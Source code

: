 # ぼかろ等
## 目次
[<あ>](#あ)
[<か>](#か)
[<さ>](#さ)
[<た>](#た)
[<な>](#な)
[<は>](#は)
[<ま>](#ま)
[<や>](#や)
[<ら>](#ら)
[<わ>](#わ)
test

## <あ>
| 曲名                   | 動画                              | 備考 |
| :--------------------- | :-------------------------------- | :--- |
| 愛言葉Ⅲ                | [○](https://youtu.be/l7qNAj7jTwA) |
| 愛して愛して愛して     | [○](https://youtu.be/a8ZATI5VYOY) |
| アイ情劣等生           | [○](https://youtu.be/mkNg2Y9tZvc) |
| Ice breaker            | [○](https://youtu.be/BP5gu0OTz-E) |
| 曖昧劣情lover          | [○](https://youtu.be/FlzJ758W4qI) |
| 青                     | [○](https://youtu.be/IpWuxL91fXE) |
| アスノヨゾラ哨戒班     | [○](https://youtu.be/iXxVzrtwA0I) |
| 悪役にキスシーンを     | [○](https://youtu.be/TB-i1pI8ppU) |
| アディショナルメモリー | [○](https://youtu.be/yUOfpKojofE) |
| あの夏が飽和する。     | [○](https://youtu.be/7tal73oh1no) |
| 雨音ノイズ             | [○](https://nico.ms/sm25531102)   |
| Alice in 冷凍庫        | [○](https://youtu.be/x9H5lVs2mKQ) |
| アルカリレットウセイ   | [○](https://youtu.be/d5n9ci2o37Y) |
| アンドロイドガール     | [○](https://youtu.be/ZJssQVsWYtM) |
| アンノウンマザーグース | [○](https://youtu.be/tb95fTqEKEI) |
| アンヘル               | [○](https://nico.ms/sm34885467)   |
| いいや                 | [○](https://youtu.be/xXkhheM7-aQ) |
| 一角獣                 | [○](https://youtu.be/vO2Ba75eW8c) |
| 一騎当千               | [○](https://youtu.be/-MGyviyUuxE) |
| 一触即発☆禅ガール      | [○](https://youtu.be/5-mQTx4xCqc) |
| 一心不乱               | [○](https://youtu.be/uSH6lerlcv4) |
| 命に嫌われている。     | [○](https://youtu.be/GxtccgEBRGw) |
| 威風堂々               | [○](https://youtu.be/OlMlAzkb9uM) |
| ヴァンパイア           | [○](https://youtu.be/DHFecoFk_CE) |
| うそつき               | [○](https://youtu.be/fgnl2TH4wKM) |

================================

→ TASK INSTRUCTIONS: Show each line from the listing above that includes the word "nico".

→ SOLVED EXERCISE:
| 雨音ノイズ             | [○](https://nico.ms/sm25531102)   |
| アンヘル               | [○](https://nico.ms/sm34885467)   |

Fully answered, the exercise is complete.